▸ The problem
Check each line of the material. Copy those containing "Microflows".

________

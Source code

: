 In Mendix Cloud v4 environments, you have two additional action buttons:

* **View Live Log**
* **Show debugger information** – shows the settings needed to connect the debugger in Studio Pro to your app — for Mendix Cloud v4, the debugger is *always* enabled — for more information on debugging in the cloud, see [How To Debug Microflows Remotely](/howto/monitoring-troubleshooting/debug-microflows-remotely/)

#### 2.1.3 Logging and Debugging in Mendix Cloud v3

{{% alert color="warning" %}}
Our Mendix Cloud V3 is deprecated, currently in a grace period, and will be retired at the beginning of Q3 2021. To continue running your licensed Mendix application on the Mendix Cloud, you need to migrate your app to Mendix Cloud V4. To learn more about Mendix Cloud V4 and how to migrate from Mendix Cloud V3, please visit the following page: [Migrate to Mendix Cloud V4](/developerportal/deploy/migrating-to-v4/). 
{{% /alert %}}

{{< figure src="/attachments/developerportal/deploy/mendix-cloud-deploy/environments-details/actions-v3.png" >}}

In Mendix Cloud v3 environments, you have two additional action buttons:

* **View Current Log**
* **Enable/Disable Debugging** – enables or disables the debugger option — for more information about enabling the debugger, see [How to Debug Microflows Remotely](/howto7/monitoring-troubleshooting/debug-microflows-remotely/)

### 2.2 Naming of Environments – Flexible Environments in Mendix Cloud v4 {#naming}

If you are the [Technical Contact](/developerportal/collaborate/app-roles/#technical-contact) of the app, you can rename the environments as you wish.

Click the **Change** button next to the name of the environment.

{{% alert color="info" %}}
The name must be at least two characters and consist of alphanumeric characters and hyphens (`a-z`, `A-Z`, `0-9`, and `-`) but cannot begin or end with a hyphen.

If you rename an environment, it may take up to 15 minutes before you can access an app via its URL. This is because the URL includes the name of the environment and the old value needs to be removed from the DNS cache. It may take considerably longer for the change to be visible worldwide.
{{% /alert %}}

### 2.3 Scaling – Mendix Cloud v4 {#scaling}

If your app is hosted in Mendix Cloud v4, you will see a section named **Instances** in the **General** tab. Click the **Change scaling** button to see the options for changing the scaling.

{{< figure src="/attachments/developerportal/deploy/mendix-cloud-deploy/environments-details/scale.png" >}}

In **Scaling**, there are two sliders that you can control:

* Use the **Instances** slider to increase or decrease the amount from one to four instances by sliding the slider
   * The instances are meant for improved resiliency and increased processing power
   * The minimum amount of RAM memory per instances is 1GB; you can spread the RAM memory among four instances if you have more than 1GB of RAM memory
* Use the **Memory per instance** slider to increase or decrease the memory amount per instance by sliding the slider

________

▸ Result of this task
* **Show debugger information** – shows the settings needed to connect the debugger in Studio Pro to your app — for Mendix Cloud v4, the debugger is *always* enabled — for more information on debugging in the cloud, see [How To Debug Microflows Remotely](/howto/monitoring-troubleshooting/debug-microflows-remotely/)
* **Enable/Disable Debugging** – enables or disables the debugger option — for more information about enabling the debugger, see [How to Debug Microflows Remotely](/howto7/monitoring-troubleshooting/debug-microflows-remotely/)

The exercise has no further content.